Detecting Anomalous Data

 

Self-use Tool

 

Sample Data

 

Outliers are anomalous or extreme values, which may be genuine but a rare occurrence. In other cases it may be spurious data due to error in reporting. Outliers should be removed, as they diminish the accuracy of Parametric and Model-driven Techniques like Regression, Discriminant Analysis etc. Cluster Analysis is also adversely impacted by Outliers. Hence Outliers should be detected and removed, before any analysis is done. 

 

Please use the Sample Data and Self-Service Tool to detect and remove the Anomalous data. In case of Single Measurement, we can use Histogram to detect Outliers, and remove them by sorting the data or filtering beyond a threshold. In case of two measurements, we can use a X-Y Scatter plot to look at both the dimensions in tandem, and detect the Outliers. The following pictures show the detection of Outliers in our Sample Data. First we used a Histogram to detect Outliers with respect to GDP only. In the next case, we used Scatter Plot to detect Outliers on Area and GDP simultaneously. 

 

 

 

 

 

 

 

 

 

 

 

 

 

 

 

 

 

 

But beyond two measurements, we can not use these Visual aids to detect outliers. This is very similar to Cluster Analysis, where we hit the wall in case of multi-dimensional grouping and had to use advance techniques. In a similar way, if we were to detect Outlier Countries, based on Area, Population, GDP, Roadways, Annual Car Sales and so on, we need some sophisticated technique. This is known as Multivariate Outlier Analysis. One of the techniques is to use Chi-square Distribution to detect data points violating the norm. In our discussion on Inferential Statistics, we discusses Chi-Square Distribution and its applications. If we randomly pick N Normally Distributed data, sum their squares and repeat the process infinite number of times, we get Chi-Square Distribution with N Degrees of Freedom. In Multivariate Outlier detection, the variables are distance of each data point from the Mean (Mahalonobis Distance to be precise), N is the number of dimensions or measurements. We use the Chi-square plots to detect Outliers in one go, without resorting to look at each measurement (GDP, Area and so on) separately. 

 

Please use the Self-service Tool and set "Detect Outlier" option to "Yes". One has to select one Variable before doing this (generate Histogram).
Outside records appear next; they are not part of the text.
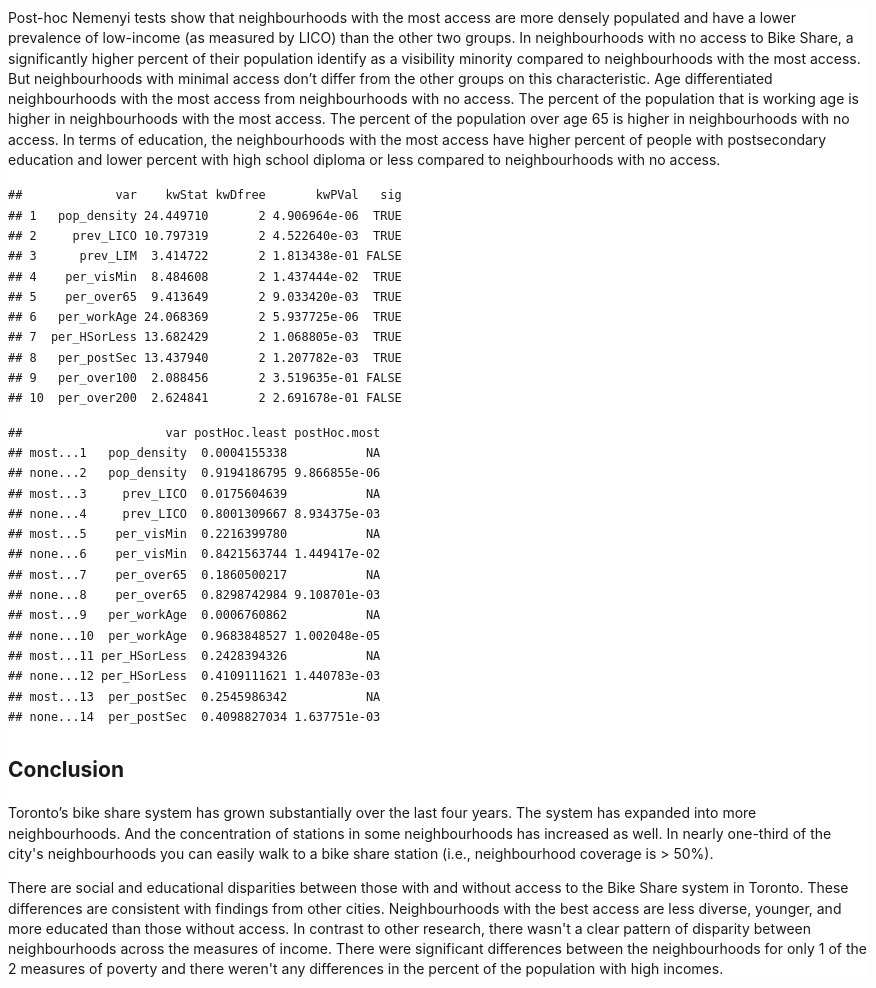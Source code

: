 Post-hoc Nemenyi tests show that neighbourhoods with the most access are more densely populated and have a lower prevalence of low-income (as measured by LICO) than the other two groups. In neighbourhoods with no access to Bike Share, a significantly higher percent of their population identify as a visibility minority compared to neighbourhoods with the most access. But neighbourhoods with minimal access don’t differ from the other groups on this characteristic. Age differentiated neighbourhoods with the most access from neighbourhoods with no access.  The percent of the population that is working age is higher in neighbourhoods with the most access. The percent of the population  over age 65 is higher in neighbourhoods with no access. In terms of education, the neighbourhoods with the most access have higher percent of people with postsecondary education and lower percent with high school diploma or less compared to neighbourhoods with no access.


```
##             var    kwStat kwDfree       kwPVal   sig
## 1   pop_density 24.449710       2 4.906964e-06  TRUE
## 2     prev_LICO 10.797319       2 4.522640e-03  TRUE
## 3      prev_LIM  3.414722       2 1.813438e-01 FALSE
## 4    per_visMin  8.484608       2 1.437444e-02  TRUE
## 5    per_over65  9.413649       2 9.033420e-03  TRUE
## 6   per_workAge 24.068369       2 5.937725e-06  TRUE
## 7  per_HSorLess 13.682429       2 1.068805e-03  TRUE
## 8   per_postSec 13.437940       2 1.207782e-03  TRUE
## 9   per_over100  2.088456       2 3.519635e-01 FALSE
## 10  per_over200  2.624841       2 2.691678e-01 FALSE
```

```
##                    var postHoc.least postHoc.most
## most...1   pop_density  0.0004155338           NA
## none...2   pop_density  0.9194186795 9.866855e-06
## most...3     prev_LICO  0.0175604639           NA
## none...4     prev_LICO  0.8001309667 8.934375e-03
## most...5    per_visMin  0.2216399780           NA
## none...6    per_visMin  0.8421563744 1.449417e-02
## most...7    per_over65  0.1860500217           NA
## none...8    per_over65  0.8298742984 9.108701e-03
## most...9   per_workAge  0.0006760862           NA
## none...10  per_workAge  0.9683848527 1.002048e-05
## most...11 per_HSorLess  0.2428394326           NA
## none...12 per_HSorLess  0.4109111621 1.440783e-03
## most...13  per_postSec  0.2545986342           NA
## none...14  per_postSec  0.4098827034 1.637751e-03
```


## Conclusion
Toronto’s bike share system has grown substantially over the last four years. The system has expanded into more neighbourhoods. And the concentration of stations in some neighbourhoods has increased as well. In nearly one-third of the city's neighbourhoods you can easily walk to a bike share station (i.e., neighbourhood coverage is > 50%). 

There are social and educational disparities between those with and without access to the Bike Share system in Toronto. These differences are consistent with findings from other cities. Neighbourhoods with the best access are less diverse, younger, and more educated than those without access. In contrast to other research, there wasn't a clear pattern of disparity between neighbourhoods across the measures of income. There were significant differences between the neighbourhoods for only 1 of the 2 measures of poverty and there weren't any differences in the percent of the population with high incomes.  
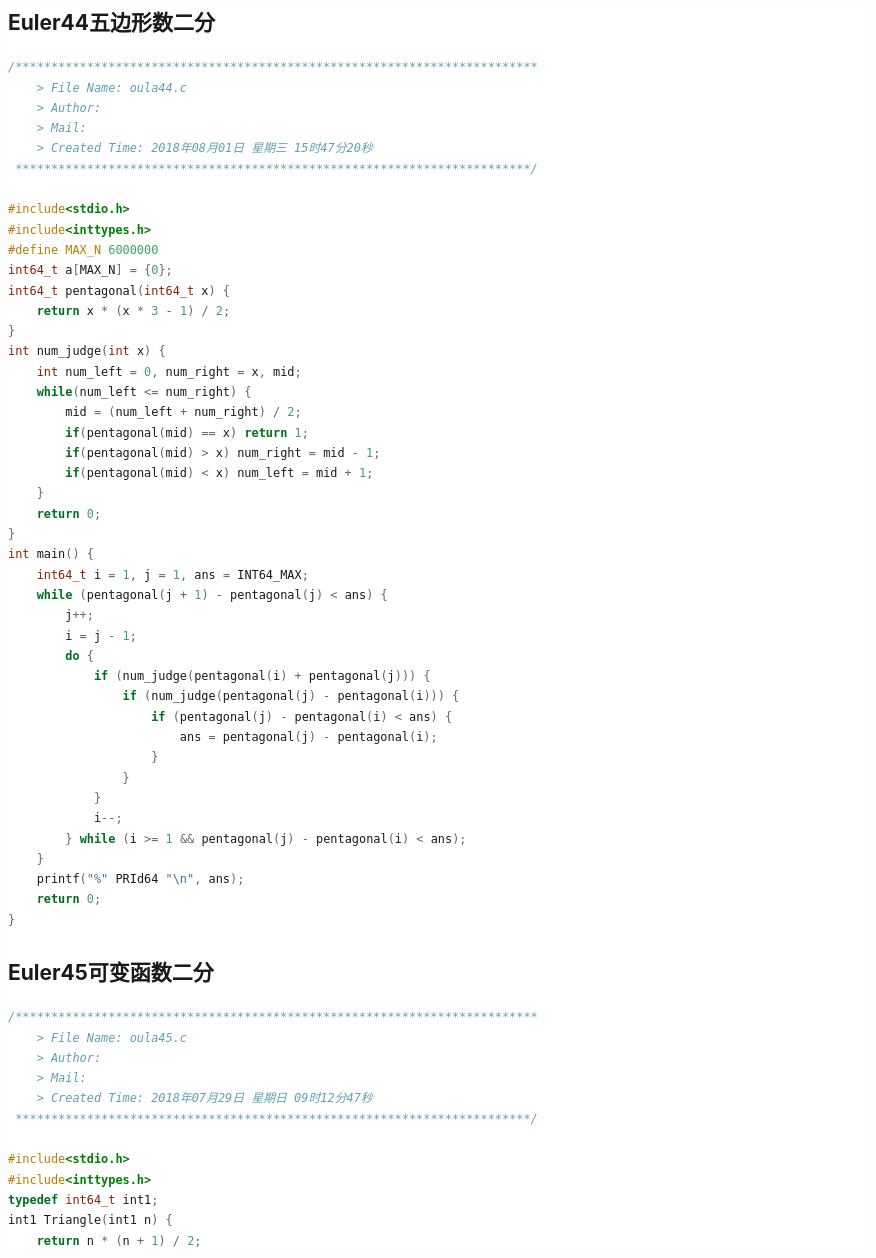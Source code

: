 ## Euler44五边形数二分

```c
/*************************************************************************
	> File Name: oula44.c
	> Author: 
	> Mail: 
	> Created Time: 2018年08月01日 星期三 15时47分20秒
 ************************************************************************/

#include<stdio.h>
#include<inttypes.h>
#define MAX_N 6000000
int64_t a[MAX_N] = {0};
int64_t pentagonal(int64_t x) {
    return x * (x * 3 - 1) / 2;
}
int num_judge(int x) {
    int num_left = 0, num_right = x, mid;
    while(num_left <= num_right) {
        mid = (num_left + num_right) / 2;
        if(pentagonal(mid) == x) return 1;
        if(pentagonal(mid) > x) num_right = mid - 1;
        if(pentagonal(mid) < x) num_left = mid + 1;
    }
    return 0;
}
int main() {
    int64_t i = 1, j = 1, ans = INT64_MAX;
    while (pentagonal(j + 1) - pentagonal(j) < ans) {
        j++;
        i = j - 1;
        do {
            if (num_judge(pentagonal(i) + pentagonal(j))) {
                if (num_judge(pentagonal(j) - pentagonal(i))) {
                    if (pentagonal(j) - pentagonal(i) < ans) {
                        ans = pentagonal(j) - pentagonal(i);
                    }
                }
            }
            i--;
        } while (i >= 1 && pentagonal(j) - pentagonal(i) < ans);
    }
    printf("%" PRId64 "\n", ans);
    return 0;
}
```

## Euler45可变函数二分

```c
/*************************************************************************
	> File Name: oula45.c
	> Author: 
	> Mail: 
	> Created Time: 2018年07月29日 星期日 09时12分47秒
 ************************************************************************/

#include<stdio.h>
#include<inttypes.h>
typedef int64_t int1;
int1 Triangle(int1 n) {
    return n * (n + 1) / 2;
```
A Pie Chart is generated, showing percentage of Outliers (TRUE means Outlier). Please note that, although we picked only one variable for Histogram generation, the Outlier Detection (Pie Chart) is based on all measurements. Essentially we are doing a Multivariate Outlier detection. Please see a picture below, where  34.6% of data points are detected as outliers. 

 

One can use "Remove Outlier" option to get rid of these Anomalous values. If done for our Sample Data, it will reduce number of Countries to 89 (from total of 136). We can download the cleaned up data from "Download" link in the left User Panel. By comparing with the original data set, we can find the data points which were dispensed with. This clean data can be loaded again for further analysis.